EXERCISE DIRECTIONS> Scan the entries below for the word "Habitat", then copy each line that holds it.

(Dataset entries)
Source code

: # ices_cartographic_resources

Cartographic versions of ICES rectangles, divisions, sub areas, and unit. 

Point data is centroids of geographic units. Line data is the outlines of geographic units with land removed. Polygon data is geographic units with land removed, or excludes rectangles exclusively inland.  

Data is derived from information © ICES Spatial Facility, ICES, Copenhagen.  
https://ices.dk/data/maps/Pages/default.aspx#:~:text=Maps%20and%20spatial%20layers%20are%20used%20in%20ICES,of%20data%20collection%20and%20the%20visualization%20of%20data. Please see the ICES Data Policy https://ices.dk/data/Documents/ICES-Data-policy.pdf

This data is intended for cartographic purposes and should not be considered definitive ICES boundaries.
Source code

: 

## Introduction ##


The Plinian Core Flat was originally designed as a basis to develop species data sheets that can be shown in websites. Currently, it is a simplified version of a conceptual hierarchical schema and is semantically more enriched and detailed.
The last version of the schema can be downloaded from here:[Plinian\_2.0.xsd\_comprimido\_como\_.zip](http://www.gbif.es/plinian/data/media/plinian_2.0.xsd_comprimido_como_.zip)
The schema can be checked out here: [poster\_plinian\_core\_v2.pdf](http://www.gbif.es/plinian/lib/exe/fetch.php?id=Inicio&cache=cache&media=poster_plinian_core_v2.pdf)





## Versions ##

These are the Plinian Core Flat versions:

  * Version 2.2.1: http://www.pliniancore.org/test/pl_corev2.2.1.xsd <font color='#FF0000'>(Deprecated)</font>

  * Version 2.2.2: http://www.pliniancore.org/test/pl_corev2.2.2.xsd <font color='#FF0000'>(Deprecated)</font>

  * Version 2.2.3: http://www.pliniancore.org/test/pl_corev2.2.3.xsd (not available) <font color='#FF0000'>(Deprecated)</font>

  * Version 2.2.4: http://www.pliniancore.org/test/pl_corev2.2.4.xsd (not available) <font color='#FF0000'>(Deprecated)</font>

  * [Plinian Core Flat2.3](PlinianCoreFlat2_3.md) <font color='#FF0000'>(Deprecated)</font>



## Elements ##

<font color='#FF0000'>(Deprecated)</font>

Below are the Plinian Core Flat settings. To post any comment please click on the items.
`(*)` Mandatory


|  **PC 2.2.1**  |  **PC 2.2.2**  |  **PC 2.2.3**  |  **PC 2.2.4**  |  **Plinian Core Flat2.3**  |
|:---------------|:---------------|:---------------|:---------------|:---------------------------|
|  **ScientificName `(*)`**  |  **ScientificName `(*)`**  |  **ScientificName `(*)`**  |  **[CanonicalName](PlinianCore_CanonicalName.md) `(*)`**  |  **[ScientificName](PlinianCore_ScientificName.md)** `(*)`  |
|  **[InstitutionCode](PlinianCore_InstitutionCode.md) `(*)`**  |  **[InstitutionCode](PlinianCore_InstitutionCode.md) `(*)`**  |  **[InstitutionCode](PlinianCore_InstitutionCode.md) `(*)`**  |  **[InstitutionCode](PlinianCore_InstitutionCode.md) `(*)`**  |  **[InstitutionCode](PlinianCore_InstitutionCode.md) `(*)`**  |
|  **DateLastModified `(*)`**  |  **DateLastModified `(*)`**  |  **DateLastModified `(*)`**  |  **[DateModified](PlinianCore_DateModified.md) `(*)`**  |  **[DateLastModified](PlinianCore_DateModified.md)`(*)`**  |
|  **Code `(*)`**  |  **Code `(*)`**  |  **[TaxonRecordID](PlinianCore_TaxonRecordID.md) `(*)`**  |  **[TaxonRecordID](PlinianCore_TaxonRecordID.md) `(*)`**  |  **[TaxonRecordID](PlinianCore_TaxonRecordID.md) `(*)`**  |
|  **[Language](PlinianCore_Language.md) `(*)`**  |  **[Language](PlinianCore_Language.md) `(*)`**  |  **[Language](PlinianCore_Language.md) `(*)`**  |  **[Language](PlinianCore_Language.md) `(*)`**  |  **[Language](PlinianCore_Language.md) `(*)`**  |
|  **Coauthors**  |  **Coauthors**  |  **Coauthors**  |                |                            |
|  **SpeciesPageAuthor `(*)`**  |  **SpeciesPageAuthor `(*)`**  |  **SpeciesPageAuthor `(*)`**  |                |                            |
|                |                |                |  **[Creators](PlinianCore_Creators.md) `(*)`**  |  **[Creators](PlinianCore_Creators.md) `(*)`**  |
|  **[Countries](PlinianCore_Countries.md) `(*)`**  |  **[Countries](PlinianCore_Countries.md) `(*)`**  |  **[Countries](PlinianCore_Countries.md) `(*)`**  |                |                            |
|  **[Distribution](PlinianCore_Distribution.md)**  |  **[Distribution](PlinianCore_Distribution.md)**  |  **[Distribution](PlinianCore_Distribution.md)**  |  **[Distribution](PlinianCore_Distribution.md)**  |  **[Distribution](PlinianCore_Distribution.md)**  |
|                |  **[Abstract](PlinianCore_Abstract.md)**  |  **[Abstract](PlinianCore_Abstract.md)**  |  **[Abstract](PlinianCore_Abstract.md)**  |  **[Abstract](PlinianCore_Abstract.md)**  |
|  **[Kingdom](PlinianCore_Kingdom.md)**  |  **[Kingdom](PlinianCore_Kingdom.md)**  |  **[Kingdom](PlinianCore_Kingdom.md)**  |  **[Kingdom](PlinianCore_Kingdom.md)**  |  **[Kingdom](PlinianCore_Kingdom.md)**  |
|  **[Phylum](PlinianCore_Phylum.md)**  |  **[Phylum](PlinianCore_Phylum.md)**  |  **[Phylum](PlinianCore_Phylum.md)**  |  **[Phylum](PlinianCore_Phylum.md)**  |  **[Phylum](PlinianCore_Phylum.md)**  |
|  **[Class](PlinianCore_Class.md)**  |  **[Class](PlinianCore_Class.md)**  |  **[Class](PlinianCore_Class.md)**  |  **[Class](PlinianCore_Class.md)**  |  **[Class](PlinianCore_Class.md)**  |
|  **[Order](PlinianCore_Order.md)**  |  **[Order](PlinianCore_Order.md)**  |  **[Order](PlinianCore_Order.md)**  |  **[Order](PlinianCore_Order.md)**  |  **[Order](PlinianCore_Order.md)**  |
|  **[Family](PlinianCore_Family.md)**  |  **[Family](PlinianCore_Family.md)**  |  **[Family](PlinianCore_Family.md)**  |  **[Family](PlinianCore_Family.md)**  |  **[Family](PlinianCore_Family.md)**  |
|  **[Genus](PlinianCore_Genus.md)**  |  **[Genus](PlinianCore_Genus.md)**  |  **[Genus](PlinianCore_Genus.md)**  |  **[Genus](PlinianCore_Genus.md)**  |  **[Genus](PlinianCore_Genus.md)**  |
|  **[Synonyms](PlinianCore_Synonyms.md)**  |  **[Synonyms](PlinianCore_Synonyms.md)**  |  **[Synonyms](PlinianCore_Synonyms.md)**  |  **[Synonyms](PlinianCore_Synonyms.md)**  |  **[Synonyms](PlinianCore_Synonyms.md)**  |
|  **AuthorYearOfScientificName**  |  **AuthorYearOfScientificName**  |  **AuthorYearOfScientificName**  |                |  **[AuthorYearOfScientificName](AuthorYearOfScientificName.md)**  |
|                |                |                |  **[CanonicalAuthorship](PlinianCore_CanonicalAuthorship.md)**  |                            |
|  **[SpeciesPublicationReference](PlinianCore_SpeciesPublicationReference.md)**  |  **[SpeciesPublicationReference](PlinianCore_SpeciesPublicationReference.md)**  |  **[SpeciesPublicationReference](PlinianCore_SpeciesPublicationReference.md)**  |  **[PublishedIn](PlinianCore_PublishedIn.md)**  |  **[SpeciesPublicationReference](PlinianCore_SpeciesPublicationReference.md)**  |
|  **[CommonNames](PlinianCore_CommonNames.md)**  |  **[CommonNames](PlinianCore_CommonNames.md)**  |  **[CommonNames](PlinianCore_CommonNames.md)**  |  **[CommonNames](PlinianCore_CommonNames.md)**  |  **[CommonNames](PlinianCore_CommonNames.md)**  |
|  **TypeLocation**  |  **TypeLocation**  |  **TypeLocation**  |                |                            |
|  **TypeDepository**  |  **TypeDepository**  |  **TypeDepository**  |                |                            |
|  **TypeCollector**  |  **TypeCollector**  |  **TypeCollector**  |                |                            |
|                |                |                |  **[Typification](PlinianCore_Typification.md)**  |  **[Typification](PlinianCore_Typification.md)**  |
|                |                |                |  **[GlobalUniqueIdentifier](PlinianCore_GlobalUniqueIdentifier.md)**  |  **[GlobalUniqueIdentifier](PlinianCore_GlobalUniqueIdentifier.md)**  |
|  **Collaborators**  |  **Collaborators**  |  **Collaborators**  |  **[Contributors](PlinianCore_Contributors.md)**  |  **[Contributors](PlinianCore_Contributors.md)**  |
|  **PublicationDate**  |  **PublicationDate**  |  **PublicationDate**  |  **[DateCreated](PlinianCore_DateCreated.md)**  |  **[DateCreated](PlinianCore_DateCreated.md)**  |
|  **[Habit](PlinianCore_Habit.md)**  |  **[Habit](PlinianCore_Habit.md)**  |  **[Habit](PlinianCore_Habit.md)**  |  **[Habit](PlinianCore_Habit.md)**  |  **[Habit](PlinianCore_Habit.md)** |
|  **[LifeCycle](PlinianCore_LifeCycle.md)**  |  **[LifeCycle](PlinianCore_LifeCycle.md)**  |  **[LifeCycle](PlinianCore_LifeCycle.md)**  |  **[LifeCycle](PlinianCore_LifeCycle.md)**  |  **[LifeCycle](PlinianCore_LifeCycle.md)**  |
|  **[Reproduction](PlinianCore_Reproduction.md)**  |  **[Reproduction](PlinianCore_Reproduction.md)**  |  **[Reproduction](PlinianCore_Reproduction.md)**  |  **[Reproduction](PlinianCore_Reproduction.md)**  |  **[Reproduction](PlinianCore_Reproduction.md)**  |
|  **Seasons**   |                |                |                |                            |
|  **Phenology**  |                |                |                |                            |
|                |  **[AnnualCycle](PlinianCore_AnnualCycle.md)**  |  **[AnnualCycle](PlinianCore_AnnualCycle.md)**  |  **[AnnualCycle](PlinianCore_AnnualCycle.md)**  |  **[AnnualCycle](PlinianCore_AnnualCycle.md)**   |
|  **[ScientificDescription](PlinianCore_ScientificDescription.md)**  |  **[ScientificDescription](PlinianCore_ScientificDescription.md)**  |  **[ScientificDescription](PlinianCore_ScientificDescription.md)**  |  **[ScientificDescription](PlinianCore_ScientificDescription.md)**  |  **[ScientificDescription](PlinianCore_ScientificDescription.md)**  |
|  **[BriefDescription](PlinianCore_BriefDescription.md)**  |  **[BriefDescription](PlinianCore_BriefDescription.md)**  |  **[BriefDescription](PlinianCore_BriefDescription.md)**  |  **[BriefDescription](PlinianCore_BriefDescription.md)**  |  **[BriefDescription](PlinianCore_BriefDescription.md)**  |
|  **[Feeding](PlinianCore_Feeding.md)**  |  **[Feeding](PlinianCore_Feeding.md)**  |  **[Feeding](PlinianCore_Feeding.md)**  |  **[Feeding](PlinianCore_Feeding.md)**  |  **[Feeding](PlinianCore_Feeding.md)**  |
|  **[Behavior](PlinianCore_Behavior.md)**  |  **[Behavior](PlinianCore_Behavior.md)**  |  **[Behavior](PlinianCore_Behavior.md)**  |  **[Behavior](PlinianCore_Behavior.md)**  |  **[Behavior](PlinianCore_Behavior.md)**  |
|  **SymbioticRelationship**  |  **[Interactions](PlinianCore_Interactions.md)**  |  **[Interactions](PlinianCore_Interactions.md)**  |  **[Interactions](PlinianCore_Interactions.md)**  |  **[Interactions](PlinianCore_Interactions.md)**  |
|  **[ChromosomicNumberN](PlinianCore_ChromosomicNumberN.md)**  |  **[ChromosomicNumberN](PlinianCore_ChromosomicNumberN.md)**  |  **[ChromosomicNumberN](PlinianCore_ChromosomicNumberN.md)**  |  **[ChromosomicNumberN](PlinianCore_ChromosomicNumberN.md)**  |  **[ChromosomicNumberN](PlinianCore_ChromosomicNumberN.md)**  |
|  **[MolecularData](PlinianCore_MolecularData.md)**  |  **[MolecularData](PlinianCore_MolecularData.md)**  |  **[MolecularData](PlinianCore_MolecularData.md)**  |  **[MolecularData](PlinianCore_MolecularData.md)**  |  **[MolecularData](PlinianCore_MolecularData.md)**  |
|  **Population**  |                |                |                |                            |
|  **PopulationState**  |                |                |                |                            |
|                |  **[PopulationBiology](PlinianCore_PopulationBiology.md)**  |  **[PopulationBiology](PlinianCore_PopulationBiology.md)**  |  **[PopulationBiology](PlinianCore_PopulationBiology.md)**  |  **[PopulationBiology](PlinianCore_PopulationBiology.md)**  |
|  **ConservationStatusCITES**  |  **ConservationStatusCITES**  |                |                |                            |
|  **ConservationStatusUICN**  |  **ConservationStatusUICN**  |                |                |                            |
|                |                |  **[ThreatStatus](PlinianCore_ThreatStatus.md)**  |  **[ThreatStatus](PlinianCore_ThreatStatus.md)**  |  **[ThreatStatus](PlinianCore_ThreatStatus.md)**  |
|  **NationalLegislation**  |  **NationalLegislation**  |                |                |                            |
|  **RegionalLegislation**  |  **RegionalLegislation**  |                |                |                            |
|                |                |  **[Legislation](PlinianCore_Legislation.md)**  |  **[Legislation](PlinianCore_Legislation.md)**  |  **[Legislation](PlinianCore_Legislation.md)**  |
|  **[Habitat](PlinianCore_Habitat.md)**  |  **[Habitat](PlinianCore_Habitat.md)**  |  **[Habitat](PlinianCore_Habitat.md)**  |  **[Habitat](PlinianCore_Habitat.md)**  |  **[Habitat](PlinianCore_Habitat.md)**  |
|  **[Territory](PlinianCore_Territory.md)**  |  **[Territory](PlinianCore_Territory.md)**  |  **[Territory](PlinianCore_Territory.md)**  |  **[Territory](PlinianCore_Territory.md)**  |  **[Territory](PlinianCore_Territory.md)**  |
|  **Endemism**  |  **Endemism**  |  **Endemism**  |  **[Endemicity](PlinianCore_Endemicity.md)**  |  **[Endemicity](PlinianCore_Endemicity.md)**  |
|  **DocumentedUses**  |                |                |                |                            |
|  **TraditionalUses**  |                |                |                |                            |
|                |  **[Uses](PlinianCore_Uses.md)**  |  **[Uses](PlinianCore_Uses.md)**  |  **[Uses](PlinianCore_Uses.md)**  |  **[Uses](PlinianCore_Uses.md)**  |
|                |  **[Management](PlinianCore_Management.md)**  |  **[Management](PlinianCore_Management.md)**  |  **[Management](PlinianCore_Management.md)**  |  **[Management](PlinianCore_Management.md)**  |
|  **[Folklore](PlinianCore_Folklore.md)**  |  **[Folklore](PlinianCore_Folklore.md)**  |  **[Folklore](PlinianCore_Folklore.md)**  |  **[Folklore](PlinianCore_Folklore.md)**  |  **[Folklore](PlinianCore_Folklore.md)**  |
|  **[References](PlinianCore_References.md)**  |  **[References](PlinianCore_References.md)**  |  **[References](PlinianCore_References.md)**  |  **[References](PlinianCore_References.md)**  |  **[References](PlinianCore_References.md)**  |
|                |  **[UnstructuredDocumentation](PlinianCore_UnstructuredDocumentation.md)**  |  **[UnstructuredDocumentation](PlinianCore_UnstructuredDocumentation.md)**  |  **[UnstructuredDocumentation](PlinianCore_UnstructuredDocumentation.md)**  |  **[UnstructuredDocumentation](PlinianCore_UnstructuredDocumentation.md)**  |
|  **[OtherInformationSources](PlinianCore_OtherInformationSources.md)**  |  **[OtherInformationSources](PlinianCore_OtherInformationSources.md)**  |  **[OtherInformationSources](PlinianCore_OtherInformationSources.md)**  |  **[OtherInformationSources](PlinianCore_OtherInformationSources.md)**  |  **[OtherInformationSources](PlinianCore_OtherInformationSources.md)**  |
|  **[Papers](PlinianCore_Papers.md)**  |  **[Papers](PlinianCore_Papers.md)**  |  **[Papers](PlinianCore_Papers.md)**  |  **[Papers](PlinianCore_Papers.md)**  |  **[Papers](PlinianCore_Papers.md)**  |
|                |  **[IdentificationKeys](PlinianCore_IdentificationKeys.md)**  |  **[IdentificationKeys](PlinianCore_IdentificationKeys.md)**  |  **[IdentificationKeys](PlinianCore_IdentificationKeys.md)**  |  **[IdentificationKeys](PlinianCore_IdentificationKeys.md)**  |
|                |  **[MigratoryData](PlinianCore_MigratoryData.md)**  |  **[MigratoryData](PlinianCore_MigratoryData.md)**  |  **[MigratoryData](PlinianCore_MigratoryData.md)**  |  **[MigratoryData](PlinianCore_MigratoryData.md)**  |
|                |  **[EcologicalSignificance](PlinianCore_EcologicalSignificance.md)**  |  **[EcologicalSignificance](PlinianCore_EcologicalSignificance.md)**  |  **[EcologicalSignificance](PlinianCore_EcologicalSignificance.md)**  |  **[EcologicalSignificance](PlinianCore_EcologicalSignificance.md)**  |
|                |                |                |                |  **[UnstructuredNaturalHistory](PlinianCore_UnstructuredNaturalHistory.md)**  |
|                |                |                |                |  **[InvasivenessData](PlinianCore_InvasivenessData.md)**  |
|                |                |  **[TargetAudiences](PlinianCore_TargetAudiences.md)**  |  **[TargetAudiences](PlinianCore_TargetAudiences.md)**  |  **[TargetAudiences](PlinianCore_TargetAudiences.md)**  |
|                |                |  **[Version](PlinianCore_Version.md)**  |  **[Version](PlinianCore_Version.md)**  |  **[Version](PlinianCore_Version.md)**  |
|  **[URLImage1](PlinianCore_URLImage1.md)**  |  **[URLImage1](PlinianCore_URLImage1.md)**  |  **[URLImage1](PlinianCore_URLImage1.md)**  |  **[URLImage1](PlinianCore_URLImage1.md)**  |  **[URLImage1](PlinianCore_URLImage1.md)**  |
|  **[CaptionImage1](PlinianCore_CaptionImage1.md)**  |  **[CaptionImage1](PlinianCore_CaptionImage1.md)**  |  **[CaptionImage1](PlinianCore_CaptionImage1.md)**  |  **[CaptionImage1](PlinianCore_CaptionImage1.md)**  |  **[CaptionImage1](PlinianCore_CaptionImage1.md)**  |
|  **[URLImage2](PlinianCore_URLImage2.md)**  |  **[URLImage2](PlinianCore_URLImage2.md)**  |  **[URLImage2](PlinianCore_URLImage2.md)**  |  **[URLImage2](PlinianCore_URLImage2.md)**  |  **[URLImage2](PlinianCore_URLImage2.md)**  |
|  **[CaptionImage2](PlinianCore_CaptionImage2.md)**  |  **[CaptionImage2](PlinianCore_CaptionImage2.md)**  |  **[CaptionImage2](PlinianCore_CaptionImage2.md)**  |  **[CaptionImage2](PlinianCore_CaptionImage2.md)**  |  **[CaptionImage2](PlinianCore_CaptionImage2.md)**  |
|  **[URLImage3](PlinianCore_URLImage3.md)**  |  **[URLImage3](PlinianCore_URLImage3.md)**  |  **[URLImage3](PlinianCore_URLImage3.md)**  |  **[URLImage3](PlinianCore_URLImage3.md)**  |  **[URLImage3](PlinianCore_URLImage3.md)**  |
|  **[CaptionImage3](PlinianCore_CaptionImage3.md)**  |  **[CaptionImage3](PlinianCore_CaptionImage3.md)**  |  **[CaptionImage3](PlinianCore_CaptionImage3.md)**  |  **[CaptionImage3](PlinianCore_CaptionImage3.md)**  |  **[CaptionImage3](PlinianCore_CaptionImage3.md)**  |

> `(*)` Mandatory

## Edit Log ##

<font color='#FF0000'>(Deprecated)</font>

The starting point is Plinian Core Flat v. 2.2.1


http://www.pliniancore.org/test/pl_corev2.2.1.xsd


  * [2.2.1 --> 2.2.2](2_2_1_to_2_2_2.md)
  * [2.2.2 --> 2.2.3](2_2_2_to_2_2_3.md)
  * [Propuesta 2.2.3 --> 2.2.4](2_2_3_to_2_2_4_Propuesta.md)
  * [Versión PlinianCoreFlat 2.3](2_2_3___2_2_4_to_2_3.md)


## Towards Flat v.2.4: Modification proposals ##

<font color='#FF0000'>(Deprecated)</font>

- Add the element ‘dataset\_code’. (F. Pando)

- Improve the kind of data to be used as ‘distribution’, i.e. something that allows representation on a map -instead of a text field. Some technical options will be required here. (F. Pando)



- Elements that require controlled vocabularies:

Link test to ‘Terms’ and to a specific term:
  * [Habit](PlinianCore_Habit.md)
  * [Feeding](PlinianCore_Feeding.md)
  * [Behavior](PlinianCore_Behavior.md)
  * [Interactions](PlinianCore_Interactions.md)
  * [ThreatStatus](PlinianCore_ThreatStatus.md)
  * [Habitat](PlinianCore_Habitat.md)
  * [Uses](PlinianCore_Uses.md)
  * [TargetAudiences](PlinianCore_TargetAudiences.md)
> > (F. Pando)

TASK RESPONSE>
|  **[Habitat](PlinianCore_Habitat.md)**  |  **[Habitat](PlinianCore_Habitat.md)**  |  **[Habitat](PlinianCore_Habitat.md)**  |  **[Habitat](PlinianCore_Habitat.md)**  |  **[Habitat](PlinianCore_Habitat.md)**  |
  * [Habitat](PlinianCore_Habitat.md)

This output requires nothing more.